**Instructions to follow**
Report how many lines in the records that follow have the word "roman" in them, giving the number and nothing more.

**Given data**
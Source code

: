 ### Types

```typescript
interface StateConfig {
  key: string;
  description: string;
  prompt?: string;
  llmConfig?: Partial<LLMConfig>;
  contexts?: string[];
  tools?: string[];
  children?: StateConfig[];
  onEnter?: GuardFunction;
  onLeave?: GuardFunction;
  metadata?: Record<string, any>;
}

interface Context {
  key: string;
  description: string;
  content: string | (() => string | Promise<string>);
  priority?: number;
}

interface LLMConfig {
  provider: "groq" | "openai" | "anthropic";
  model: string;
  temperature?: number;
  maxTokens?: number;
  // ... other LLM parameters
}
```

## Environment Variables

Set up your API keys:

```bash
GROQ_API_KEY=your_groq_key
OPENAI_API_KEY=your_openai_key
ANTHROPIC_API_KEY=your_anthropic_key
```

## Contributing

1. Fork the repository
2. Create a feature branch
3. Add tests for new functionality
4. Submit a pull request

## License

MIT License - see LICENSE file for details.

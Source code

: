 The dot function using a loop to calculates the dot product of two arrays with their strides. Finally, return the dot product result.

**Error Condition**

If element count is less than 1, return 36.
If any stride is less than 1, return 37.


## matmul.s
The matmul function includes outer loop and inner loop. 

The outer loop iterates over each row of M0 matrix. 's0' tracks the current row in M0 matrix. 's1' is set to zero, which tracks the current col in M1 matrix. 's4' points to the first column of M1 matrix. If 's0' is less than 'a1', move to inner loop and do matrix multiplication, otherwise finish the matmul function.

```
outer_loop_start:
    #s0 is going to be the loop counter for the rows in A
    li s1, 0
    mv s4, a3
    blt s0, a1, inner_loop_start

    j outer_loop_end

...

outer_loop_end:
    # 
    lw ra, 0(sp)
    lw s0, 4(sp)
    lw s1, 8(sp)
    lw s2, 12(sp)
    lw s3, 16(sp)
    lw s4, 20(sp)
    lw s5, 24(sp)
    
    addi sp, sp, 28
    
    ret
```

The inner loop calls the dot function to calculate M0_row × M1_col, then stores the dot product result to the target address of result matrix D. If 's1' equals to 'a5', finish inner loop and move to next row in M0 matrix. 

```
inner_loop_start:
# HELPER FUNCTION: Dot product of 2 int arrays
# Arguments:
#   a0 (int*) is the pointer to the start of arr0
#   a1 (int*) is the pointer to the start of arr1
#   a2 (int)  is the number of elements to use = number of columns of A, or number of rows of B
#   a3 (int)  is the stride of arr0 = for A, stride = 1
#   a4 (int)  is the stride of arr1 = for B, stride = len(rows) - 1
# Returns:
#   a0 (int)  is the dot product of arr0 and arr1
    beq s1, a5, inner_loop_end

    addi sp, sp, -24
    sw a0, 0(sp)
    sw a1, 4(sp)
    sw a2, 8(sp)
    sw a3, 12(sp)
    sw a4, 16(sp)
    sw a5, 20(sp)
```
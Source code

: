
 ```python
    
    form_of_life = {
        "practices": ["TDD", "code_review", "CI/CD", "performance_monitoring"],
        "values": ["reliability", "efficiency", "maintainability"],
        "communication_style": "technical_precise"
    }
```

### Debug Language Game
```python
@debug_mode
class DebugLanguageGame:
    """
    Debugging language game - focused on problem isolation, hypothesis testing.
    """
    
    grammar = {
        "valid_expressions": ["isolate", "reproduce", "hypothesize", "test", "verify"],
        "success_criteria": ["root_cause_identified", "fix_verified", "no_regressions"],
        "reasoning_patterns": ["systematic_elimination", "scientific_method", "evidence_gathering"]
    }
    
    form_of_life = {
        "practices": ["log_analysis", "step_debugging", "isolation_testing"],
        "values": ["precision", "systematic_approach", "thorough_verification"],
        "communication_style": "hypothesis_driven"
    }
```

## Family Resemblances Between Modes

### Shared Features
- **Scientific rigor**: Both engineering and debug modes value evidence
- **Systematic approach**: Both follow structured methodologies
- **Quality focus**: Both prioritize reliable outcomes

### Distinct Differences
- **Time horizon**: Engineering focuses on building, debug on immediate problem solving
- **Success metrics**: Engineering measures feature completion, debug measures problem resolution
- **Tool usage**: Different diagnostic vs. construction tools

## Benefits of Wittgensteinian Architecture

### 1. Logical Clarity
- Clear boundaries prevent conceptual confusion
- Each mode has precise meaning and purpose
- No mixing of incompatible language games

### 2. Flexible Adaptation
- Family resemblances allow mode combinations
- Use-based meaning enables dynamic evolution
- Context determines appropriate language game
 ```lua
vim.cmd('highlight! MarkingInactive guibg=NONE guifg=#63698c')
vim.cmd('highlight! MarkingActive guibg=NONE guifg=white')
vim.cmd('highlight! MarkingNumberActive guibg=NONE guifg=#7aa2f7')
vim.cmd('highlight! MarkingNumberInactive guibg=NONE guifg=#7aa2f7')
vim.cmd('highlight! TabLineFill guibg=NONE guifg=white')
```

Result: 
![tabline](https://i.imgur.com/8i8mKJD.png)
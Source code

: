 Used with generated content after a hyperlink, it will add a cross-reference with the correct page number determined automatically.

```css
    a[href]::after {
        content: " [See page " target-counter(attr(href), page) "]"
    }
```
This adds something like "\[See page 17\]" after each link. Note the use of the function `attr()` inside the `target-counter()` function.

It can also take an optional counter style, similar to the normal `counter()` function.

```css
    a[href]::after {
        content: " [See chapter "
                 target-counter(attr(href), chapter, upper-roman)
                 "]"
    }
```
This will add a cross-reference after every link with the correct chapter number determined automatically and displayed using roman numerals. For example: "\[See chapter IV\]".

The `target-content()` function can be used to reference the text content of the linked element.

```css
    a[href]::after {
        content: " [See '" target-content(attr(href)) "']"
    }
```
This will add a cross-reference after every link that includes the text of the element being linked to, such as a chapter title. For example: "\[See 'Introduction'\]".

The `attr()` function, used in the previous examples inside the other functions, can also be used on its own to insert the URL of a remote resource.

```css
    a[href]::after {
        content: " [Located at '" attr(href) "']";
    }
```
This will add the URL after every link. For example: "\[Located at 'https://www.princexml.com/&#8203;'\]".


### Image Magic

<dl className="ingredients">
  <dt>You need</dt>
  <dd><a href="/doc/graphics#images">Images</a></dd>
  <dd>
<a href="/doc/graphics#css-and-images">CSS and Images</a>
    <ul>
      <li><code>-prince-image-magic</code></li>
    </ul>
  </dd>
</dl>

**Answer space**
2